II. Do Plaintiffs have an easement by prescription over the driveway area?
In order to establish an easement by prescription it is necessary to prove use which was open, notorious, continuous and adverse for twenty years. Ryan v. Stavros, 348 Mass. 251 (1964), Tucker v. Poch, 321 Mass. 321 (1947).
Applying these principles to the facts herein it is apparent and the Court has found that the Plaintiffs and their predecessors in title, have throughout this whole period from 1919 to the present, made some use of the driveway area as outlined on Appendix A. Cars were parked in the driveway near the street and were driven to the rear of Plaintiffs' lot down the driveway outlined by the evergreen trees as shown on Appendix A. There was evidence that Mr. Tucker used to park his Packard in the driveway area, that Mr. McCoy and Helen Nestor, Mr. Tucker's granddaughter, did likewise. (See Paragraph 7 and 8 herein). The Plaintiffs have used the driveway from 1967 on mutually maintaining it with the Church and parking two cars thereon. This use, as the Court has found, was open, adverse and continuous from 1919 on. It was not, however, exclusive as the Church members made use of it also, but for an easement by prescription the use need not be exclusive. Tucker v. Poch , 321 Mass. 321 (1947) and cases cited therein.

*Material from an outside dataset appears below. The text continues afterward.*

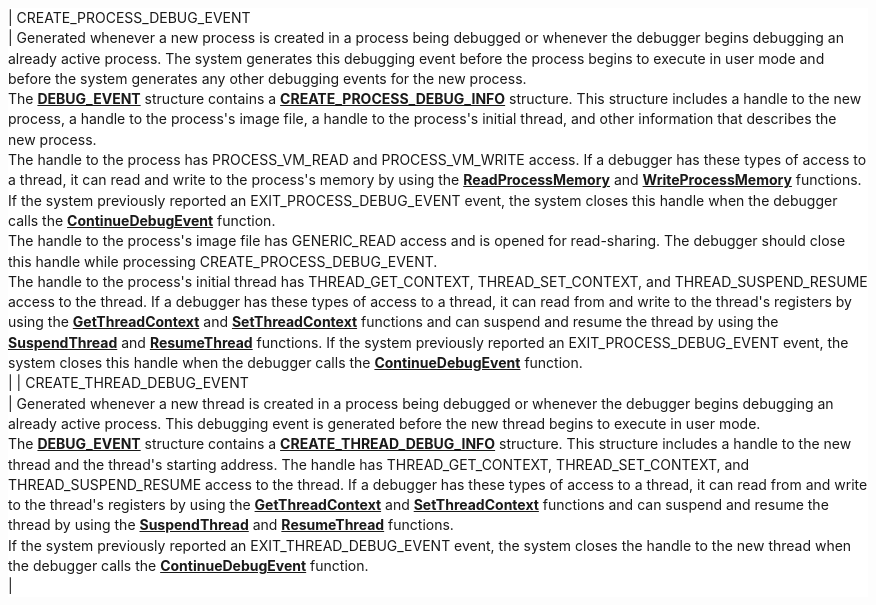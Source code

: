 | CREATE\_PROCESS\_DEBUG\_EVENT<br/> | Generated whenever a new process is created in a process being debugged or whenever the debugger begins debugging an already active process. The system generates this debugging event before the process begins to execute in user mode and before the system generates any other debugging events for the new process. <br/> The [**DEBUG\_EVENT**](https://msdn.microsoft.com/library/ms679308(v=VS.85).aspx) structure contains a [**CREATE\_PROCESS\_DEBUG\_INFO**](https://msdn.microsoft.com/library/ms679286(v=VS.85).aspx) structure. This structure includes a handle to the new process, a handle to the process's image file, a handle to the process's initial thread, and other information that describes the new process.<br/> The handle to the process has PROCESS\_VM\_READ and PROCESS\_VM\_WRITE access. If a debugger has these types of access to a thread, it can read and write to the process's memory by using the [**ReadProcessMemory**](https://msdn.microsoft.com/library/ms680553(v=VS.85).aspx) and [**WriteProcessMemory**](https://msdn.microsoft.com/library/ms681674(v=VS.85).aspx) functions. If the system previously reported an EXIT\_PROCESS\_DEBUG\_EVENT event, the system closes this handle when the debugger calls the [**ContinueDebugEvent**](https://msdn.microsoft.com/library/ms679285(v=VS.85).aspx) function.<br/> The handle to the process's image file has GENERIC\_READ access and is opened for read-sharing. The debugger should close this handle while processing CREATE\_PROCESS\_DEBUG\_EVENT.<br/> The handle to the process's initial thread has THREAD\_GET\_CONTEXT, THREAD\_SET\_CONTEXT, and THREAD\_SUSPEND\_RESUME access to the thread. If a debugger has these types of access to a thread, it can read from and write to the thread's registers by using the [**GetThreadContext**](https://msdn.microsoft.com/library/ms679362(v=VS.85).aspx) and [**SetThreadContext**](https://msdn.microsoft.com/library/ms680632(v=VS.85).aspx) functions and can suspend and resume the thread by using the [**SuspendThread**](https://msdn.microsoft.com/library/ms686345(v=VS.85).aspx) and [**ResumeThread**](https://msdn.microsoft.com/library/ms685086(v=VS.85).aspx) functions. If the system previously reported an EXIT\_PROCESS\_DEBUG\_EVENT event, the system closes this handle when the debugger calls the [**ContinueDebugEvent**](https://msdn.microsoft.com/library/ms679285(v=VS.85).aspx) function.<br/> |
| CREATE\_THREAD\_DEBUG\_EVENT<br/>  | Generated whenever a new thread is created in a process being debugged or whenever the debugger begins debugging an already active process. This debugging event is generated before the new thread begins to execute in user mode. <br/> The [**DEBUG\_EVENT**](https://msdn.microsoft.com/library/ms679308(v=VS.85).aspx) structure contains a [**CREATE\_THREAD\_DEBUG\_INFO**](https://msdn.microsoft.com/library/ms679287(v=VS.85).aspx) structure. This structure includes a handle to the new thread and the thread's starting address. The handle has THREAD\_GET\_CONTEXT, THREAD\_SET\_CONTEXT, and THREAD\_SUSPEND\_RESUME access to the thread. If a debugger has these types of access to a thread, it can read from and write to the thread's registers by using the [**GetThreadContext**](https://msdn.microsoft.com/library/ms679362(v=VS.85).aspx) and [**SetThreadContext**](https://msdn.microsoft.com/library/ms680632(v=VS.85).aspx) functions and can suspend and resume the thread by using the [**SuspendThread**](https://msdn.microsoft.com/library/ms686345(v=VS.85).aspx) and [**ResumeThread**](https://msdn.microsoft.com/library/ms685086(v=VS.85).aspx) functions.<br/> If the system previously reported an EXIT\_THREAD\_DEBUG\_EVENT event, the system closes the handle to the new thread when the debugger calls the [**ContinueDebugEvent**](https://msdn.microsoft.com/library/ms679285(v=VS.85).aspx) function.<br/>                                                                                                                                                                                                                                                                                                                                                                                                                                                                                                                                                                                                                                                                                                                                                                                                                                                                                                                                    |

The Court finds and rules that the Church, at least impliedly, acquiesced in the Plaintiffs' use and enjoyment of the land. Implied acquiescence is not necessarily the same as permission. Ivons-Nispel, Inc. v. Lowe, 347 Mass. 760 at 763 (1964). Adverse possession may exist where there is possession with the forbearance of the owner who knew of such possession and did not prohibit it but tacitly agreed thereto. IvonsNispel, supra, at 763 citing Sargent v. Ballard , 9 Pick. 251 , 254. The Court arrives at this decision after a careful examination of the evidence and is satisfied that neither Plaintiffs nor their predecessors in title ever received permission to use the Church's land. The Church has offered no explanation for Plaintiffs' and their predecessors' use of the driveway area and has not shown that it had any control over their use. ". . . Wherever there has been the use of an easement for twenty years unexplained, it will be presumed to be under claim of right, and will be sufficient to establish title by prescription . . . unless controlled or explained." Flynn v. Korsack, 343 Mass. 15 , 18 (1961).
The Court finds and rules that the Plaintiffs have established an easement by prescription over the area as delineated by the planted trees and driveway as shown on Appendix A. The Court expects that both parties will respect each other's rights in the easement and continue to be good neighbors.
The Court orders that the fence erected by the Defendant be removed from the point of intersection of the arc formed by the evergreens with Plaintiffs' lot line westerly to the street.
Defendant has filed a document entitled "Defendant's Request for Rulings" which contains 18 Requests. Those numbered 3, 4, 5, 6, 7, 8, 11, 12, 13, 14, 16 are allowed. Those numbered 1, 2, 9, 10, 15 are denied; numbers 17 and 18 are not applicable.
[Note 1] Appendix A is a copy of Exhibit 1 entitled "Plan of Land in Westminster, Mass. made for Lloyd and Joyce Hannula" Scale l"=20', Dec. 15, 1981 William R. Bingham and Assoc., Reg. Engrs. & Surveyors, 24 Columbia St., Leominster, Mass.
[Note 2] Defendant Elm Street Congregational Church was incorporated under the Acts of 1887, c. 404.
[Note 3] Unless otherwise noted, all recording references herein are to the Northern Registry District of the Worcester County Registry of Deeds.